Hepatobiliopancreatic Surgery and Liver and Pancreatic Transplantation Unit, Department of Surgery, Institute Clínic of Digestive and Metabolic Diseases (ICMDiM), Hospital Clínic, University of Barcelona, Barcelona, Spain.
J Hepatol. 2021 Nov;75(5):1154-1163. doi: 10.1016/j.jhep.2021.06.015. Epub 2021 Jun 22.
BACKGROUND & AIMS: Defining optimum management of patients progressing beyond Milan criteria on the waiting list is a controversial topic. Our aim was to determine whether the policy of allowing a limited progression beyond enlistment criteria permits acceptable post-transplant outcomes in terms of survival and recurrence.
Patients with hepatocellular carcinoma included on the waiting list for orthotopic liver transplantation (OLT) between January 1989 and December 2016 were analysed. Tumour features were assessed at inclusion on the waiting list, before OLT and at explant pathology. Patients were retained on the waiting list despite exceeding enlistment criteria if not presenting with macrovascular invasion, extrahepatic spread or cancer-related symptoms.
A total of 495 patients constituted the target population. Comparison between the Milan-in (n = 434) and Milan-out (n = 61) groups showed statistically significant differences in: largest tumour size; BCLC stage; patients treated before OLT; alpha-fetoprotein, and time on the waiting list. Milan-out patients showed a significantly higher number of poorly differentiated nodules, satellitosis and microscopic vascular invasion. The 1-, 3-, 5- and 10-year survival rate was 89.6%, 82.5%, 75%, and 55.5%, vs. 83.6%, 70.5%, 65.5%, and 53.9% for Milan-in/Milan-out patients, respectively. Recurrence rates at 1, 3, 5 and 10 years were 1.2%, 3.3%, 5.5%, and 10.8% vs. 7.1% 14.5%, 23%, and 23% for Milan-in and Milan-out patients, respectively (p <0.01).

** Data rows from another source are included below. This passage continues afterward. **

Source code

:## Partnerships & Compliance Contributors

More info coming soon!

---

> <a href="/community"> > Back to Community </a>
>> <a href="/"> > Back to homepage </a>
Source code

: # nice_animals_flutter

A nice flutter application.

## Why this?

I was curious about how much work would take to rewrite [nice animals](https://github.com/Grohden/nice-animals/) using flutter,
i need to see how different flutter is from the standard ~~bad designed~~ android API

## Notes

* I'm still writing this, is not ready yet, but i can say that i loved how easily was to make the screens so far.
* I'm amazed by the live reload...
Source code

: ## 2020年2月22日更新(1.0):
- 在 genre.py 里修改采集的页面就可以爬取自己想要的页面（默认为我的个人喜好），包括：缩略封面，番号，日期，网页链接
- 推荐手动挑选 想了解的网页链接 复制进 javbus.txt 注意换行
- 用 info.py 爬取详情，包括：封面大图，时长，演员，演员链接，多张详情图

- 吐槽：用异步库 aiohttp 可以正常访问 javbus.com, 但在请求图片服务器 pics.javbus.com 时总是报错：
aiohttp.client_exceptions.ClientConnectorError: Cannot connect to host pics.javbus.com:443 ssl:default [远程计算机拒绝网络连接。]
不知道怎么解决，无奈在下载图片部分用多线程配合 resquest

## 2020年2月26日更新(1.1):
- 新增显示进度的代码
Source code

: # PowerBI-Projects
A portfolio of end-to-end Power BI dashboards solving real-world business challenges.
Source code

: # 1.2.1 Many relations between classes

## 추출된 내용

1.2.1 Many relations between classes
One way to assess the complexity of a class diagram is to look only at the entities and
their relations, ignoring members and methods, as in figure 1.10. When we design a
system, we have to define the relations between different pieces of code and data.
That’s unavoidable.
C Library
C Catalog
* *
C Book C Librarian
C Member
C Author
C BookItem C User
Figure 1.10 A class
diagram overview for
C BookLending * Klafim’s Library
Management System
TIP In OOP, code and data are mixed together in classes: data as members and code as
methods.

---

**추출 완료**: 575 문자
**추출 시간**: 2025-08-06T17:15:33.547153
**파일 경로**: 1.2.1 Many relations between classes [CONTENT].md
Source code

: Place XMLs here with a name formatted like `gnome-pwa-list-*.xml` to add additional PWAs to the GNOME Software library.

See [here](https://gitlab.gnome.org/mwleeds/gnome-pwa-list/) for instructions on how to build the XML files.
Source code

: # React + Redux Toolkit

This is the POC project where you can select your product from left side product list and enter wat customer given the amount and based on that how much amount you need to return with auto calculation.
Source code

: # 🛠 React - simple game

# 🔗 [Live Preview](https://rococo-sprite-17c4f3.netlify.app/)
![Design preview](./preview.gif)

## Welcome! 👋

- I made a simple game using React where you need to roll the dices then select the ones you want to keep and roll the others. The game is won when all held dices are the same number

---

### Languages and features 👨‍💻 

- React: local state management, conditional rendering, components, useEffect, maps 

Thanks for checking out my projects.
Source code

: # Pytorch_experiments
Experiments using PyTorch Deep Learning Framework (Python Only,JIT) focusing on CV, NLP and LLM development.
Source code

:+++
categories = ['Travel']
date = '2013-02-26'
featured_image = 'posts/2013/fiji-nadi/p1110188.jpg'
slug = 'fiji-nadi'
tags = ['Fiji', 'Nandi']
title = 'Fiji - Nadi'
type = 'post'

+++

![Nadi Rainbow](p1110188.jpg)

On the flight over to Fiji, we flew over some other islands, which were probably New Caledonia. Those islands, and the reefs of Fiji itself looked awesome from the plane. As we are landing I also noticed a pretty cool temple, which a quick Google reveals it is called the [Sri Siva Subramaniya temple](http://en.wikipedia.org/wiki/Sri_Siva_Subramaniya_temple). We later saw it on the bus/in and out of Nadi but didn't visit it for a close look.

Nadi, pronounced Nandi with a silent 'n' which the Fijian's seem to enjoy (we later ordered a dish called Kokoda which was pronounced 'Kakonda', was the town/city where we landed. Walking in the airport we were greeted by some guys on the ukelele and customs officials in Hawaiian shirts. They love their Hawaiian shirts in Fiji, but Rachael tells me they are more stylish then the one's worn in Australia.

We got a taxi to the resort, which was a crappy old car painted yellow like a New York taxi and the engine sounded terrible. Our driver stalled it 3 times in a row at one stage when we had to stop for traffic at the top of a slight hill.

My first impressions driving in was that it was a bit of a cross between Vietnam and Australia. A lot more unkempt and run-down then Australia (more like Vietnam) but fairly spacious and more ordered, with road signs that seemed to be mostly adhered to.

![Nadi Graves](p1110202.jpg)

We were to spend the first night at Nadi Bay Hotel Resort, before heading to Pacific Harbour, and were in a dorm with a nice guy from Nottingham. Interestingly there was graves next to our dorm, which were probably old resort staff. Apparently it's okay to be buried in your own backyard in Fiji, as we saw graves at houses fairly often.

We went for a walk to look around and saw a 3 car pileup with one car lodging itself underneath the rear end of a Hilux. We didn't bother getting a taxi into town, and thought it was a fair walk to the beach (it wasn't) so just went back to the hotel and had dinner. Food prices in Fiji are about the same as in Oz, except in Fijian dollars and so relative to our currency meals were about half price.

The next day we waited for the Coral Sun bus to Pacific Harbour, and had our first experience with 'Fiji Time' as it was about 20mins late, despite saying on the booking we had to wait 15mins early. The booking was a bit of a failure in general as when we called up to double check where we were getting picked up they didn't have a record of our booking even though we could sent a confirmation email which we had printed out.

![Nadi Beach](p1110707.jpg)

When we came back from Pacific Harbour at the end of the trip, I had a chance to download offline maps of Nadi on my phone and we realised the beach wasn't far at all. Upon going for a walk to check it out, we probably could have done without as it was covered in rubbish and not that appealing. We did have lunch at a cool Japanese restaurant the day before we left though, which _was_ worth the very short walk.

This study shows that although limited tumour progression without reaching major adverse predictors (vascular invasion, extrahepatic spread, cancer symptoms) has an expected impact on recurrence rate, overall survival remains above the minimum proposed benchmark of 65% at 5 years. The clinically relevant increase in tumour recurrence must be considered when analysing the benefit of this approach in the face of limited organ supply.
When considering orthotopic liver transplantation for patients with hepatocellular carcinoma, optimum results are achieved when transplanting patients within the Milan criteria. However, the most appropriate strategy for patients who progress beyond these criteria while on the waiting list is still unclear. Herein, we show that transplantation is associated with acceptable overall survival in select patients who progress beyond the Milan criteria, although recurrence rates were notably higher. Therefore, the assessment of transplantation viability in these patients must consider the availability of organs and the impact on other patient categories.
确定对等待名单上超出米兰标准的患者的最佳管理方案是一个有争议的话题。我们的目的是确定允许在入组标准之外有有限进展的政策在生存和复发方面是否能带来可接受的移植后结果。
分析了1989年1月至2016年12月期间等待原位肝移植(OLT)的肝细胞癌患者。在列入等待名单时、OLT前以及切除标本病理检查时评估肿瘤特征。如果患者没有出现大血管侵犯、肝外扩散或癌症相关症状,即使超过入组标准也可保留在等待名单上。
共有495名患者构成目标人群。米兰标准内(n = 434)和米兰标准外(n = 61)两组之间在以下方面存在统计学显著差异:最大肿瘤大小;BCLC分期;OLT前接受治疗的患者;甲胎蛋白以及等待名单上的时间。米兰标准外的患者显示出低分化结节、卫星灶和微小血管侵犯的数量明显更多。米兰标准内/米兰标准外患者的1年、3年、5年和10年生存率分别为89.6%、82.5%、75%和55.5%,而米兰标准外患者分别为83.6%、70.5%、65.5%和53.9%。米兰标准内和米兰标准外患者1年、3年、5年和10年的复发率分别为1.2%、3.3%、5.5%和10.8%,而米兰标准外患者分别为7.1%、14.5%、23%和23%(p<0.01)。
本研究表明,尽管肿瘤有限进展但未达到主要不良预测指标(血管侵犯、肝外扩散、癌症症状)会对复发率产生预期影响,但5年总体生存率仍高于提议的最低基准65%。在面对器官供应有限的情况下分析这种方法的益处时,必须考虑肿瘤复发在临床上的相关增加。
在考虑对肝细胞癌患者进行原位肝移植时,按照米兰标准进行移植可取得最佳效果。然而,对于在等待名单上超出这些标准的患者,最合适的策略仍不明确。在此,我们表明,对于超出米兰标准的特定患者,移植与可接受的总体生存率相关,尽管复发率明显更高。因此,评估这些患者的移植可行性时必须考虑器官的可用性以及对其他患者类别的影响。